This is the second part of the trilogy focusing on performance evaluation infrastructure for conversational AI agents. Part 1 - Metrics: Swallow the Red Pill
Part 2 - Metrics Reloaded: The Oracle
Part 3 - The Metrics Revolution: Scaling Quick Recap In case you have not read the first part of this trilogy, we focused on some high level questions of what and why about metrics needed to ensure end user performance for an AI agent. Here is a summary: User Perceived Metrics and User Reported Metrics form the foundation for a highly reliable conversational assistant.


Reliability and Latency are two different aspects to evaluate end user performance for conversational agents.


Never fully trust a metric - always question negative and positive movement in a metric.

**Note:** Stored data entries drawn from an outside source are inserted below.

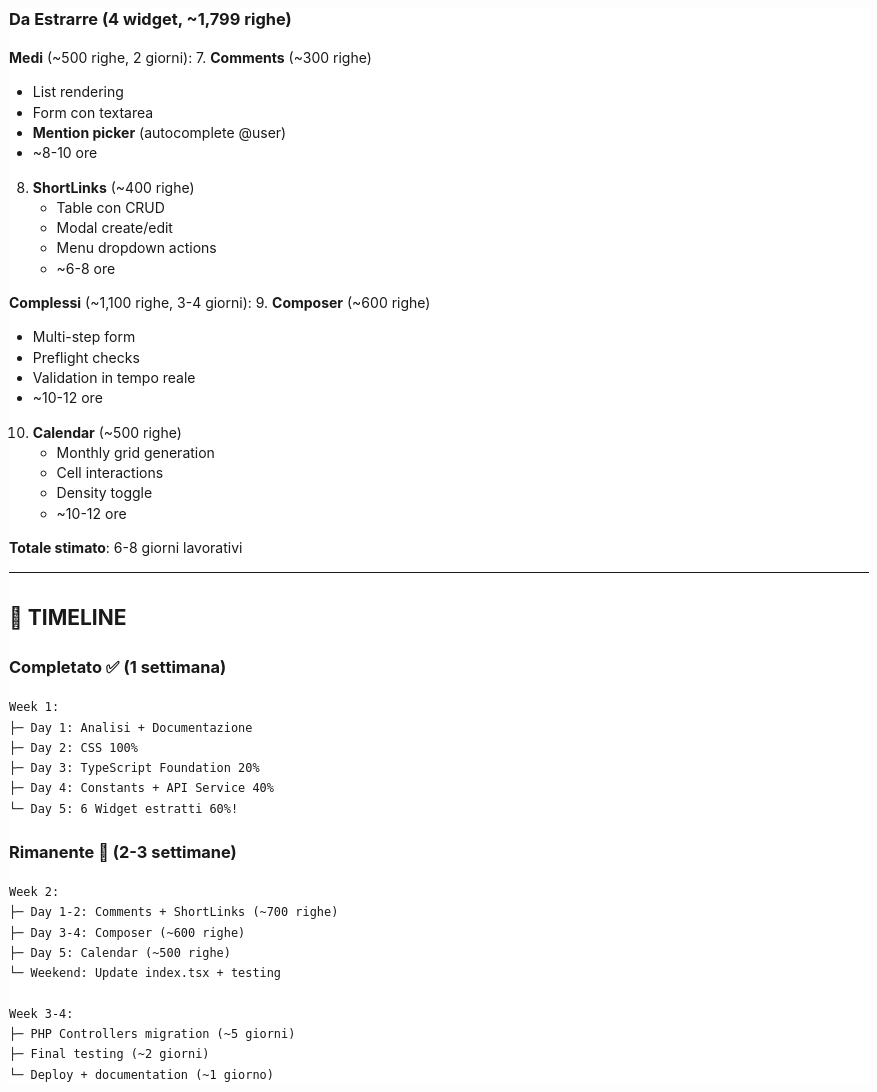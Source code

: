 ### Da Estrarre (4 widget, ~1,799 righe)

**Medi** (~500 righe, 2 giorni):
7. **Comments** (~300 righe)
   - List rendering
   - Form con textarea
   - **Mention picker** (autocomplete @user)
   - ~8-10 ore

8. **ShortLinks** (~400 righe)
   - Table con CRUD
   - Modal create/edit
   - Menu dropdown actions
   - ~6-8 ore

**Complessi** (~1,100 righe, 3-4 giorni):
9. **Composer** (~600 righe)
   - Multi-step form
   - Preflight checks
   - Validation in tempo reale
   - ~10-12 ore

10. **Calendar** (~500 righe)
    - Monthly grid generation
    - Cell interactions
    - Density toggle
    - ~10-12 ore

**Totale stimato**: 6-8 giorni lavorativi

---

## 📅 TIMELINE

### Completato ✅ (1 settimana)
```
Week 1:
├─ Day 1: Analisi + Documentazione
├─ Day 2: CSS 100%
├─ Day 3: TypeScript Foundation 20%
├─ Day 4: Constants + API Service 40%
└─ Day 5: 6 Widget estratti 60%!
```

### Rimanente 🔄 (2-3 settimane)
```
Week 2:
├─ Day 1-2: Comments + ShortLinks (~700 righe)
├─ Day 3-4: Composer (~600 righe)
├─ Day 5: Calendar (~500 righe)
└─ Weekend: Update index.tsx + testing

Week 3-4:
├─ PHP Controllers migration (~5 giorni)
├─ Final testing (~2 giorni)
└─ Deploy + documentation (~1 giorno)
```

It is crucial to identify these metrics from early development stage to objectively measure the performance of an AI agent. In this article, we will focus on how to obtain these metrics in a manner that is easy to use, accurate and actionable. The Oracle We hope there was a “oracle” which could provide highly accurate end user performance metrics. Guess what? There is! We as humans are extremely good at doing this. However this comes as a cost of efficiency. The amount of data points are less but highly confident. We will discuss some ways to mitigate this gap. Human Testing: This can be the QA team or developers or PMs or executives testing the product. It is important to realize the value for this data - is truly the “golden dataset” for metrics. This also shows that there is no replacement for testing your product manually.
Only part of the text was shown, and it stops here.